EXERCISE: In the entries below, begin at the line with "Note on Notation" and stop after the line with "slope of the PRF"; output those lines exactly and omit the pictures.

Data entries
--

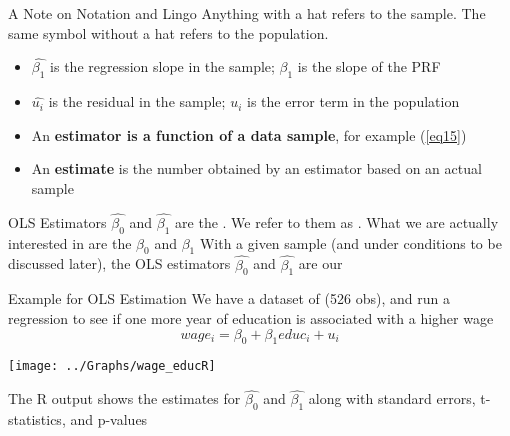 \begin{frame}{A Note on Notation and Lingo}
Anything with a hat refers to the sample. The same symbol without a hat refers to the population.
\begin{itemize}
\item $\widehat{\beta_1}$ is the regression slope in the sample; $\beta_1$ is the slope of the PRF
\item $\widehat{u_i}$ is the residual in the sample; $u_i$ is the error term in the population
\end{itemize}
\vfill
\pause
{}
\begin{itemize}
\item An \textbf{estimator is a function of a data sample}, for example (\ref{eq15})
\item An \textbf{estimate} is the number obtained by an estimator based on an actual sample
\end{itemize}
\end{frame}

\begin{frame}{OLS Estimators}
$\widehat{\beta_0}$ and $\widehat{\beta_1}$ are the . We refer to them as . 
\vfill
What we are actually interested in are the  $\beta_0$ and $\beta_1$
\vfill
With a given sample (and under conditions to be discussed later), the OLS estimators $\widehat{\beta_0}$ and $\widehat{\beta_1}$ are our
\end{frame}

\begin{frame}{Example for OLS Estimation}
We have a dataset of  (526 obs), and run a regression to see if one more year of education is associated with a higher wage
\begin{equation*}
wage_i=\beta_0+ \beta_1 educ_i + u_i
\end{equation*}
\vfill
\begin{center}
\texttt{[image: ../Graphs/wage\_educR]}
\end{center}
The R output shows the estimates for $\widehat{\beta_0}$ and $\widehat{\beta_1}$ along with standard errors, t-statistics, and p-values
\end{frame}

--

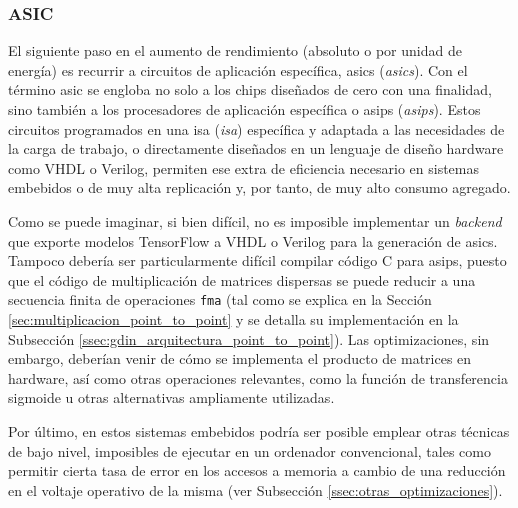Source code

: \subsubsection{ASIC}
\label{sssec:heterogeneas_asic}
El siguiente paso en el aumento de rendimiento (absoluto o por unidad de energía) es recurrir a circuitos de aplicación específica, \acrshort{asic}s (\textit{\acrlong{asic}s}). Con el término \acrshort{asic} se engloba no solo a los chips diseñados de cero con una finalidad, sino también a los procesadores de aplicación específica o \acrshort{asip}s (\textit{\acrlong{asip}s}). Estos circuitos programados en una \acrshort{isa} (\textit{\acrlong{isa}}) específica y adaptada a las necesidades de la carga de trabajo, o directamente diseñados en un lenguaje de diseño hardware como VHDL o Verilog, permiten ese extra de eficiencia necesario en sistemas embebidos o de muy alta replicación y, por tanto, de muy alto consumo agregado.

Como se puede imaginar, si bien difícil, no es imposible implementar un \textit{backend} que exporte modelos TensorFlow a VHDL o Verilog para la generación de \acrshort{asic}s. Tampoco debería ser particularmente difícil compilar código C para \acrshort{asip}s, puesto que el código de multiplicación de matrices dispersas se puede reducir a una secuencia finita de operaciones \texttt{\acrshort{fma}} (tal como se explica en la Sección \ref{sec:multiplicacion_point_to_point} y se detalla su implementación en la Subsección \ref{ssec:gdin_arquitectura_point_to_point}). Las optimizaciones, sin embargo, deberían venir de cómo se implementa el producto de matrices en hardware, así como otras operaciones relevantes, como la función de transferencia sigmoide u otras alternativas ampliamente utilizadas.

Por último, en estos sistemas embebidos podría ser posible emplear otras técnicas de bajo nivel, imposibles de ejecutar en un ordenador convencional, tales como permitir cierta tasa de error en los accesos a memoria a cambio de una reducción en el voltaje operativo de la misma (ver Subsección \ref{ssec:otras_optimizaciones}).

--

RESPONSE:
 \begin{frame}{A Note on Notation and Lingo}
Anything with a hat refers to the sample. The same symbol without a hat refers to the population.
\begin{itemize}
\item $\widehat{\beta_1}$ is the regression slope in the sample; $\beta_1$ is the slope of the PRF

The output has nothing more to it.